■ Required work
In the entries below, count every line that has the string "projects", and answer with that count alone.

Saved entries
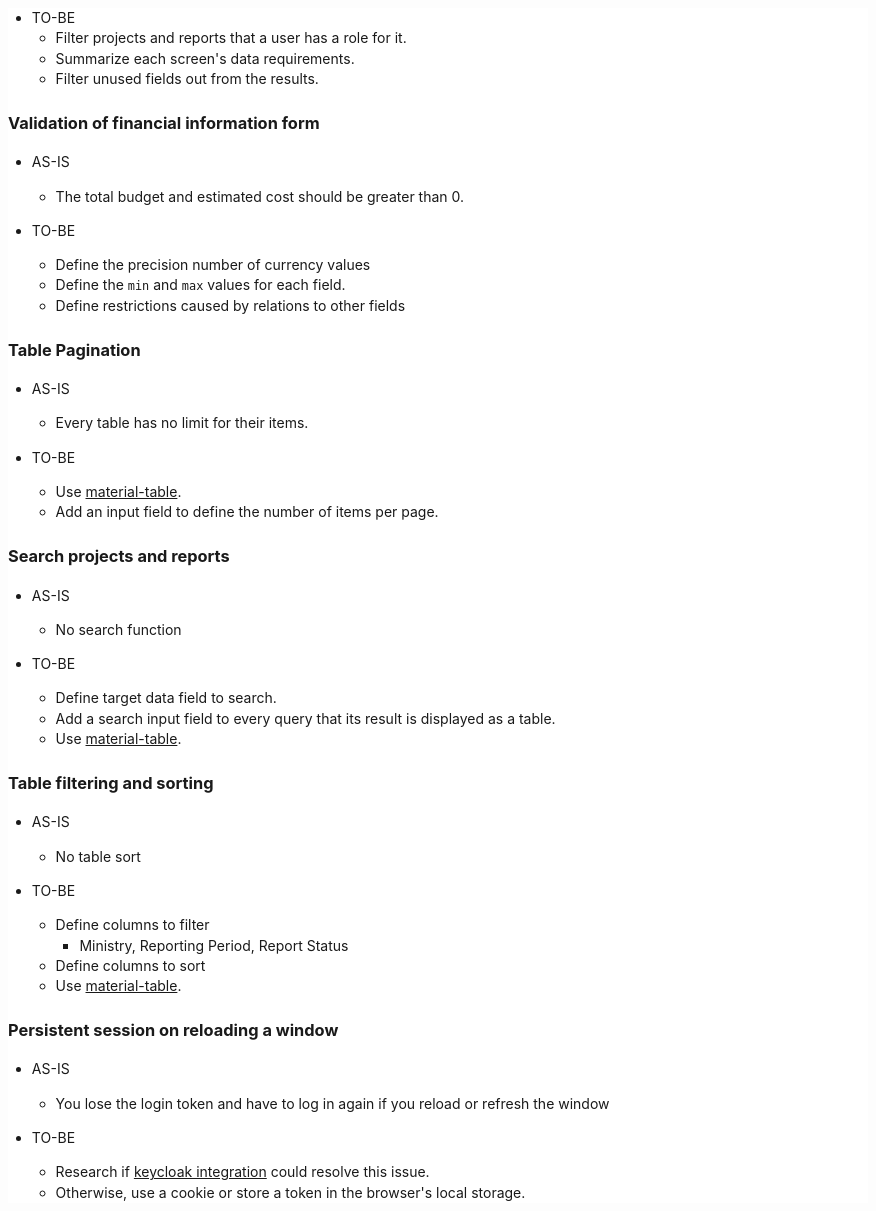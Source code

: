 - TO-BE
  - Filter projects and reports that a user has a role for it.
  - Summarize each screen's data requirements.
  - Filter unused fields out from the results.

### Validation of financial information form

- AS-IS
  - The total budget and estimated cost should be greater than 0.

- TO-BE
  - Define the precision number of currency values
  - Define the `min` and `max` values for each field.
  - Define restrictions caused by relations to other fields

### Table Pagination

- AS-IS
  - Every table has no limit for their items.

- TO-BE
  - Use [material-table](https://github.com/mbrn/material-table).
  - Add an input field to define the number of items per page.

### Search projects and reports

- AS-IS 
  - No search function

- TO-BE
  - Define target data field to search.
  - Add a search input field to every query that its result is displayed as a table.
  - Use [material-table](https://github.com/mbrn/material-table).

### Table filtering and sorting

- AS-IS
  - No table sort

- TO-BE
  - Define columns to filter
    - Ministry, Reporting Period, Report Status
  - Define columns to sort
  - Use [material-table](https://github.com/mbrn/material-table).

### Persistent session on reloading a window

- AS-IS
  - You lose the login token and have to log in again if you reload or refresh the window

- TO-BE
  - Research if [keycloak integration](#keycloak-and-bc-gov-directory-integration) could resolve this issue.
  - Otherwise, use a cookie or store a token in the browser's local storage.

■ Result for this exercise
2